Your objective
Among the entries that follow, find every line with the word "instance" and copy it.

------ Recorded data

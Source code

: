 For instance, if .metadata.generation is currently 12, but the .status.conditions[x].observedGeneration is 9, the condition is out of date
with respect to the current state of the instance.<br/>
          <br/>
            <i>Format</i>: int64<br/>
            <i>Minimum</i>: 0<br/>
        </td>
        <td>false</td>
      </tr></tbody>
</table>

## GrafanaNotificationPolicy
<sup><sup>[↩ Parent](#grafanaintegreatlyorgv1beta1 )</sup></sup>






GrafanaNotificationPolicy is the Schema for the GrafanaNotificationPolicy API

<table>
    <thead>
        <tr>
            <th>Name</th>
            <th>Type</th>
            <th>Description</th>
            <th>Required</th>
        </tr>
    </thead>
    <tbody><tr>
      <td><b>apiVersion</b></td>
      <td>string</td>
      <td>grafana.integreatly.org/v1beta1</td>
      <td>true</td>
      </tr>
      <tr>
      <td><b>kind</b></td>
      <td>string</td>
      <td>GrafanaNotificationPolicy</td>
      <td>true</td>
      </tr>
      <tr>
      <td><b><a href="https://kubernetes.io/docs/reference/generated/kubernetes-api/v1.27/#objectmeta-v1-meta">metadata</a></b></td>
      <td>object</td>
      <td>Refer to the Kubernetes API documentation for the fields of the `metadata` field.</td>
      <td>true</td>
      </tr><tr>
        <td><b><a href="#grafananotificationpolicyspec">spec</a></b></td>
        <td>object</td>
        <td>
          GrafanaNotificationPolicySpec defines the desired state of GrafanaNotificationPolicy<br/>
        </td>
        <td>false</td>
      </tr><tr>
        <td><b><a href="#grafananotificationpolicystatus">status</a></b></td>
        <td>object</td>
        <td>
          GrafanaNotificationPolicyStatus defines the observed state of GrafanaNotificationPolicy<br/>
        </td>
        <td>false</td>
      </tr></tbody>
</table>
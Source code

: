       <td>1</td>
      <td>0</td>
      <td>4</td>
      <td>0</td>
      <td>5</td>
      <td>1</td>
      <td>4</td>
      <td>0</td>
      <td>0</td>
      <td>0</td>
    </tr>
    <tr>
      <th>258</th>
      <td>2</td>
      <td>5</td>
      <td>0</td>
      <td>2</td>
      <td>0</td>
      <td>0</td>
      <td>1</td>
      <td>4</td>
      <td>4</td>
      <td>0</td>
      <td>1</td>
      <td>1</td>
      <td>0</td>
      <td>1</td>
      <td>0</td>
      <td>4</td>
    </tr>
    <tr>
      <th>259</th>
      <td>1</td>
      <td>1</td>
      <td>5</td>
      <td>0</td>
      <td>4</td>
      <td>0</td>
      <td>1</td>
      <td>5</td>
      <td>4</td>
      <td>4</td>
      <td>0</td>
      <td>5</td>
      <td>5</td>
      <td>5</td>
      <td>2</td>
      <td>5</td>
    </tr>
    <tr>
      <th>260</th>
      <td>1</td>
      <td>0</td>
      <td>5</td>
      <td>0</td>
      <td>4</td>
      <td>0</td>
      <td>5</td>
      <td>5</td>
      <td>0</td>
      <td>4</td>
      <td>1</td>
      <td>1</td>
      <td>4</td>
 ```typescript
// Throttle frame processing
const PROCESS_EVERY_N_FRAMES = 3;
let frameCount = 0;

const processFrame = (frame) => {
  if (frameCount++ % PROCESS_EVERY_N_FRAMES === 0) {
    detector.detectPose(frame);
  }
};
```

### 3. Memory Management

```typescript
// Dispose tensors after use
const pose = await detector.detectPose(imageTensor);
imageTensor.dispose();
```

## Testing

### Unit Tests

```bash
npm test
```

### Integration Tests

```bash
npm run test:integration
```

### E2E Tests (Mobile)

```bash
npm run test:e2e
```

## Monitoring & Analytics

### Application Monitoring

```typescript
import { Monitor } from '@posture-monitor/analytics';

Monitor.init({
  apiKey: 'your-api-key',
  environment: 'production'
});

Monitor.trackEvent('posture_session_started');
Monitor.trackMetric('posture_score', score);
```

------------

Your response
: For instance, if .metadata.generation is currently 12, but the .status.conditions[x].observedGeneration is 9, the condition is out of date
with respect to the current state of the instance.<br/>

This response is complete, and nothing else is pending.